The results are written in a CSV. If a CSV already exists, then values are appended.
The labels need to be 0 for dissimilar pairs and 1 for similar pairs.
- Parameters
sentences1 – The first column of sentences
sentences2 – The second column of sentences
labels – labels[i] is the label for the pair (sentences1[i], sentences2[i]). Must be 0 or 1
name – Name for the output
batch_size – Batch size used to compute embeddings
show_progress_bar – If true, prints a progress bar
write_csv – Write results to a CSV file
- class sentence_transformers.evaluation.EmbeddingSimilarityEvaluator(sentences1: List[str], sentences2: List[str], scores: List[float], batch_size: int = 16, main_similarity: Optional[sentence_transformers.evaluation.SimilarityFunction.SimilarityFunction] = None, name: str = '', show_progress_bar: bool = False, write_csv: bool = True)¶
Evaluate a model based on the similarity of the embeddings by calculating the Spearman and Pearson rank correlation in comparison to the gold standard labels. The metrics are the cosine similarity as well as euclidean and Manhattan distance The returned score is the Spearman correlation with a specified metric.

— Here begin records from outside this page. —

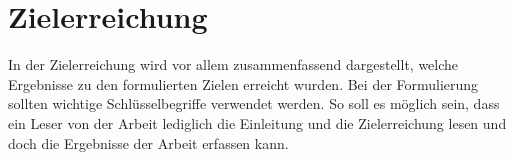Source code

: \chapter*{Zielerreichung}

In der Zielerreichung wird vor allem zusammenfassend dargestellt, welche Ergebnisse zu den formulierten Zielen erreicht wurden.
Bei der Formulierung sollten wichtige Schlüsselbegriffe verwendet werden.
So soll es möglich sein, dass ein Leser von der Arbeit lediglich die Einleitung und die Zielerreichung lesen und doch die Ergebnisse der Arbeit erfassen kann.

\vfill
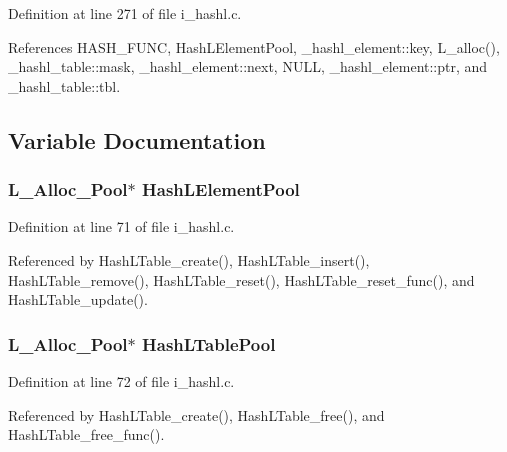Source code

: Definition at line 271 of file i\_\-hashl.c.

References HASH\_\-FUNC, Hash\-LElement\-Pool, \_\-hashl\_\-element::key, L\_\-alloc(), \_\-hashl\_\-table::mask, \_\-hashl\_\-element::next, NULL, \_\-hashl\_\-element::ptr, and \_\-hashl\_\-table::tbl.

\subsection{Variable Documentation}
\subsubsection{\setlength{\rightskip}{0pt plus 5cm}\bf{L\_\-Alloc\_\-Pool}$\ast$ \bf{Hash\-LElement\-Pool}}\label{i__hashl_8h_eaabea78844a0658a3e78d29b54c1013}




Definition at line 71 of file i\_\-hashl.c.

Referenced by Hash\-LTable\_\-create(), Hash\-LTable\_\-insert(), Hash\-LTable\_\-remove(), Hash\-LTable\_\-reset(), Hash\-LTable\_\-reset\_\-func(), and Hash\-LTable\_\-update().
\subsubsection{\setlength{\rightskip}{0pt plus 5cm}\bf{L\_\-Alloc\_\-Pool}$\ast$ \bf{Hash\-LTable\-Pool}}\label{i__hashl_8h_0334d8420644c4cac1a1ad24023b3a44}




Definition at line 72 of file i\_\-hashl.c.

Referenced by Hash\-LTable\_\-create(), Hash\-LTable\_\-free(), and Hash\-LTable\_\-free\_\-func().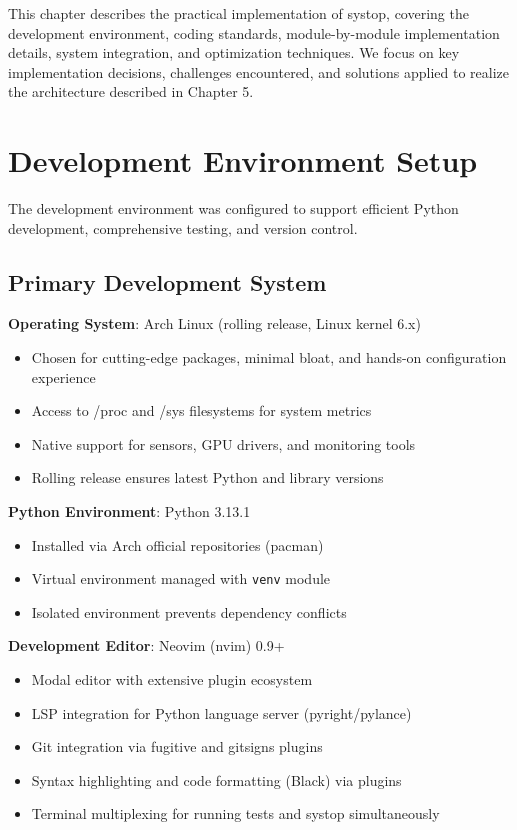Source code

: \documentclass[12pt,a4paper,oneside]{report}
\begin{document}
This chapter describes the practical implementation of systop, covering the development environment, coding standards, module-by-module implementation details, system integration, and optimization techniques. We focus on key implementation decisions, challenges encountered, and solutions applied to realize the architecture described in Chapter 5.

\section{Development Environment Setup}
\label{sec:dev-environment}

The development environment was configured to support efficient Python development, comprehensive testing, and version control.

\subsection{Primary Development System}

\textbf{Operating System}: Arch Linux (rolling release, Linux kernel 6.x)
\begin{itemize}
    \item Chosen for cutting-edge packages, minimal bloat, and hands-on configuration experience
    \item Access to /proc and /sys filesystems for system metrics
    \item Native support for sensors, GPU drivers, and monitoring tools
    \item Rolling release ensures latest Python and library versions
\end{itemize}

\textbf{Python Environment}: Python 3.13.1
\begin{itemize}
    \item Installed via Arch official repositories (pacman)
    \item Virtual environment managed with \texttt{venv} module
    \item Isolated environment prevents dependency conflicts
\end{itemize}

\textbf{Development Editor}: Neovim (nvim) 0.9+
\begin{itemize}
    \item Modal editor with extensive plugin ecosystem
    \item LSP integration for Python language server (pyright/pylance)
    \item Git integration via fugitive and gitsigns plugins
    \item Syntax highlighting and code formatting (Black) via plugins
    \item Terminal multiplexing for running tests and systop simultaneously
\end{itemize}
\end{document}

The results are written in a CSV. If a CSV already exists, then values are appended.
Constructs an evaluator based for the dataset
The labels need to indicate the similarity between the sentences.
- Parameters
sentences1 – List with the first sentence in a pair
sentences2 – List with the second sentence in a pair
scores – Similarity score between sentences1[i] and sentences2[i]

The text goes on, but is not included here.